Segment Start: EXCERPTED DATA
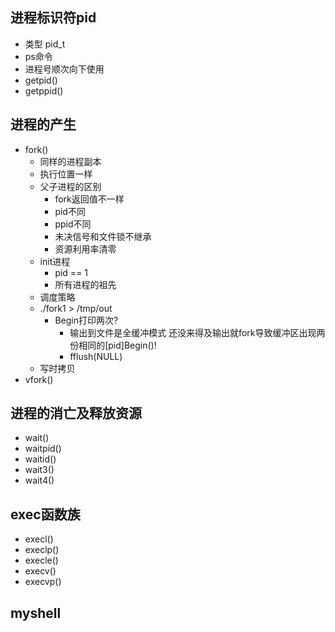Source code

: ## 进程标识符pid
- 类型 pid_t
- ps命令
- 进程号顺次向下使用
- getpid()
- getppid()

## 进程的产生
- fork()
  - 同样的进程副本
  - 执行位置一样
  - 父子进程的区别
    - fork返回值不一样
    - pid不同
    - ppid不同
    - 未决信号和文件锁不继承
    - 资源利用率清零
  - init进程
    - pid == 1
    - 所有进程的祖先
  - 调度策略
  - ./fork1 > /tmp/out
    - Begin打印两次?
      - 输出到文件是全缓冲模式 还没来得及输出就fork导致缓冲区出现两份相同的[pid]Begin()!
      - fflush(NULL)
  - 写时拷贝
- vfork()


## 进程的消亡及释放资源
- wait()
- waitpid()
- waitid()
- wait3()
- wait4()

## exec函数族
- execl()
- execlp()
- execle()
- execv()
- execvp()

## myshell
Segment End: EXCERPTED DATA
» WORK INSTRUCTIONS: From the first line to the last, copy the records above exactly and leave out the pictures.

» EXPECTED ANSWER:
Source code

: ## 进程标识符pid
- 类型 pid_t
- ps命令
- 进程号顺次向下使用
- getpid()
- getppid()

## 进程的产生
- fork()
  - 同样的进程副本
  - 执行位置一样
  - 父子进程的区别
    - fork返回值不一样
    - pid不同
    - ppid不同
    - 未决信号和文件锁不继承
    - 资源利用率清零
  - init进程
    - pid == 1
    - 所有进程的祖先
  - 调度策略
  - ./fork1 > /tmp/out
    - Begin打印两次?
      - 输出到文件是全缓冲模式 还没来得及输出就fork导致缓冲区出现两份相同的[pid]Begin()!
      - fflush(NULL)
  - 写时拷贝
- vfork()


## 进程的消亡及释放资源
- wait()
- waitpid()
- waitid()
- wait3()
- wait4()

## exec函数族
- execl()
- execlp()
- execle()
- execv()
- execvp()

## myshell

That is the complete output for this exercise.